Major winter storm taking aim at West, Midwest

OMAHA, Neb. — A major winter storm is promising to bring a white Christmas to much of the nation’s midsection, though countless holiday travelers faced slick roads and scattered flight delays and cancellations today that only looked to get worse.

Snow was forecast across a large swath of the Plains and the Midwest, with a foot or two possible by Christmas Day. The storm also was expected to dump sleet and heavy rain as it treks eastward.
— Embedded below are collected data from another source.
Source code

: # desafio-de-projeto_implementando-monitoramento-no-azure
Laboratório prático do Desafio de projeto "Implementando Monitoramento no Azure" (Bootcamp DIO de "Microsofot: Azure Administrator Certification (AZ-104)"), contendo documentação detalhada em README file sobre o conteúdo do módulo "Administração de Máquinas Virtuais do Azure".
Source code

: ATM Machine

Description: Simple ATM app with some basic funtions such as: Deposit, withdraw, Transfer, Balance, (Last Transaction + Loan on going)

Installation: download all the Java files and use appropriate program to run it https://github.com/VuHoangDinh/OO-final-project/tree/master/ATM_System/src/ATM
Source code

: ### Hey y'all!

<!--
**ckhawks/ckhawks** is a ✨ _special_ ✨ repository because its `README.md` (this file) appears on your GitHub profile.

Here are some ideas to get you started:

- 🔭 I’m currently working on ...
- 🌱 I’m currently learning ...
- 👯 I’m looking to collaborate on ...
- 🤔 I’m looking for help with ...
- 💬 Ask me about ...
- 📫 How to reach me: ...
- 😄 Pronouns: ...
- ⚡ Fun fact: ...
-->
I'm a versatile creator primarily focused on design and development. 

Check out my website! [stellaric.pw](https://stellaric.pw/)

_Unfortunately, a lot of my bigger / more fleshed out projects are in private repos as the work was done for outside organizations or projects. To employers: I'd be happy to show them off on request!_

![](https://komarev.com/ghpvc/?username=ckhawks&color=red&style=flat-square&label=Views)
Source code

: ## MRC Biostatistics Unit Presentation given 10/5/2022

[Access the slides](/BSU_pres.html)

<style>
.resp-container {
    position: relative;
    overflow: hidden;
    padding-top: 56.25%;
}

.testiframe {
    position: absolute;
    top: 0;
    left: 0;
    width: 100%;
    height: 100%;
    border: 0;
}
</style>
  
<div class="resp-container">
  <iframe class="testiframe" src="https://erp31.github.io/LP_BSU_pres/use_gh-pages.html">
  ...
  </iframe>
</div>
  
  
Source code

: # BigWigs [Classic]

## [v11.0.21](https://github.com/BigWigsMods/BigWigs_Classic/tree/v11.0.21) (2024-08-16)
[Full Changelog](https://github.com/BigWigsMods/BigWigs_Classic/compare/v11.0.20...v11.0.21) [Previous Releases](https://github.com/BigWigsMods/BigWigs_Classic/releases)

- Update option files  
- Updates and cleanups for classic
Blizzard warnings were likely on Christmas Eve in Kansas.

“This is a huge system,” said Rick Hiltbrand, a meteorologist with National Weather Service in Chanhassen, Minn. “It’s just going to kind of sit there through the weekend.”

By late this morning, parts of Nebraska were coated with ice that was up to 1⁄4-inch thick.

At Betty’s Place restaurant in the tiny town of Bruning, cook Randy Yaney said “ice pellets” falling from the sky were just beginning to turn to snow. While standing in the barren restaurant, he saw a tree limb crash to the ground in a nearby park.

“The roads are just ice,” he said.

Slippery roads were blamed for at least three deaths. A Colorado woman was killed Tuesday when her SUV apparently hit black ice and slid across a median in western Nebraska. The Kansas Highway Patrol said an eastbound car on Interstate 70 in Thomas County spun out of control Tuesday night, crossed the median and was struck by a westbound tractor-trailer, killing both people in the car.

South Dakota Gov. Mike Rounds declared a state of emergency Tuesday. The National Weather Service in Sioux Falls warned of treacherous travel conditions through Friday night, calling the storm “life threatening.”

Jim Myers, who stopped today at a service station off Interstate 29 in Sioux Falls as he drove from Cheyenne, Wyo., to Hancock, Minn., said he noticed numerous cars that had gone off the road and into the ditch.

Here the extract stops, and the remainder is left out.